TOUCHDOWN!!!!! I went out this morning and sure enough I could pull the rope so the cylinders were free. I put the plug in and put it back together and it started right up! Now, I'll change the oil twice to get all that crap out of the engine and I think I'll be back in business.

FYI - this is a 20-yr old Craftsman that my neighbor gave me after her husband passed away. It's got good Karma.

THANK YOU ALL VERY MUCH. YOU ARE GREAT AND I SINCERELY APPRECIATE IT!


----------



## orangputeh (Nov 24, 2016)

SkierGolferNH said:


> TOUCHDOWN!!!!! I went out this morning and sure enough I could pull the rope so the cylinders were free. I put the plug in and put it back together and it started right up! Now, I'll change the oil twice to get all that crap out of the engine and I think I'll be back in business.
> 
> FYI - this is a 20-yr old Craftsman that my neighbor gave me after her husband passed away. It's got good Karma.
> 
> THANK YOU ALL VERY MUCH. YOU ARE GREAT AND I SINCERELY APPRECIATE IT!


great news.
thanks for the update.


----------



## SkierGolferNH (Feb 10, 2018)

That PB Blaster is magical stuff.

Thank you all for your help. I really appreciate it.


----------



## crazzywolfie (Jun 2, 2014)

generally if an engine was running last year and not running now they are usually not too stuck. i have picked up a few machines like that and they usually break fee easily. i have also bought machines that were locked and had clean oil in them that were likely run out of oil. these are usually stiff and slow moving for the first few rotations after breaking them free.


----------



## orangputeh (Nov 24, 2016)

crazzywolfie said:


> generally if an engine was running last year and not running now they are usually not too stuck. i have picked up a few machines like that and they usually break fee easily. i have also bought machines that were locked and had clean oil in them that were likely run out of oil. these are usually stiff and slow moving for the first few rotations after breaking them free.

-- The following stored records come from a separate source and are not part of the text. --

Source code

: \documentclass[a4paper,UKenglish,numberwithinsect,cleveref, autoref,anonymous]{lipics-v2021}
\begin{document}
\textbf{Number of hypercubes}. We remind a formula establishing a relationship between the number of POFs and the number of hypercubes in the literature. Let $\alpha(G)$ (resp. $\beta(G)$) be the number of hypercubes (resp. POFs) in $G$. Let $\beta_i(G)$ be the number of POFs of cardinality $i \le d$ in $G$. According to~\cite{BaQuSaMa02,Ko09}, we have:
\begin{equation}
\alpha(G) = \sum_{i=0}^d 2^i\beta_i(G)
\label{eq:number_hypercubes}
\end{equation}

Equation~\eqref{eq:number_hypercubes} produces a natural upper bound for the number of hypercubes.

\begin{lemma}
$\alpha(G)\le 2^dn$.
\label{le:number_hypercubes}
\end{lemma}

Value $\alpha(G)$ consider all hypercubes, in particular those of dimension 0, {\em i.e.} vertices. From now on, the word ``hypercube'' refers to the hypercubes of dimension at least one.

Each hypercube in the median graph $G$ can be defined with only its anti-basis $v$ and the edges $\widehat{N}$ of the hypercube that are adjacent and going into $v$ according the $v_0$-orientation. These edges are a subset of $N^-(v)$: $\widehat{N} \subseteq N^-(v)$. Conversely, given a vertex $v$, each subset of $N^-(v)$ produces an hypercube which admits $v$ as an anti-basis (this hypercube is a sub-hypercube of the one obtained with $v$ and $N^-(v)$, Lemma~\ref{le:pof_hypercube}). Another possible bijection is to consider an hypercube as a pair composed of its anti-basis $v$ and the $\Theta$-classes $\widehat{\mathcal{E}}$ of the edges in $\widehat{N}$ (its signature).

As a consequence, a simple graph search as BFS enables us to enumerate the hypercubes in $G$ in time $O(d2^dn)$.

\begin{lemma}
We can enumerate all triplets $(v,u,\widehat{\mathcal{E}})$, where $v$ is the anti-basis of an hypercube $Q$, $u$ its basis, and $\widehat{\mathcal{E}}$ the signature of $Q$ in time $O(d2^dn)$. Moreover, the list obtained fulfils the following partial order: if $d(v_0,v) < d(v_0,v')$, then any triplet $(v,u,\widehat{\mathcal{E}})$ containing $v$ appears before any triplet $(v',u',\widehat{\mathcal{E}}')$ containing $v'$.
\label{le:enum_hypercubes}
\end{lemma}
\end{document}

it's amazing the abuse some engines will endure and still come back to life.


----------



## 140278 (Aug 27, 2020)

good news for sure and another reason the owners manuals give instructions on long term storage that includes removing the plug adding some motor oil into the bore, slowly turn the motor a few turns reinstall the plug helps keep the rings from sticking


----------



## orangputeh (Nov 24, 2016)

captchas said:


> good news for sure and another reason the owners manuals give instructions on long term storage that includes removing the plug adding some motor oil into the bore, slowly turn the motor a few turns reinstall the plug helps keep the rings from sticking


i dont even do this even though its the right thing to do. I havent even inspected my blowers yet for winter. all dusty and in corner of garage.

some example i make......


----------



## 140278 (Aug 27, 2020)

don't sweet it as us old timers have a excuse short term memory loss better know as crs


----------



## Mr. JT Monk (Oct 27, 2020)

What was this thread about again? I can't remember. Oh. . . something about turning over?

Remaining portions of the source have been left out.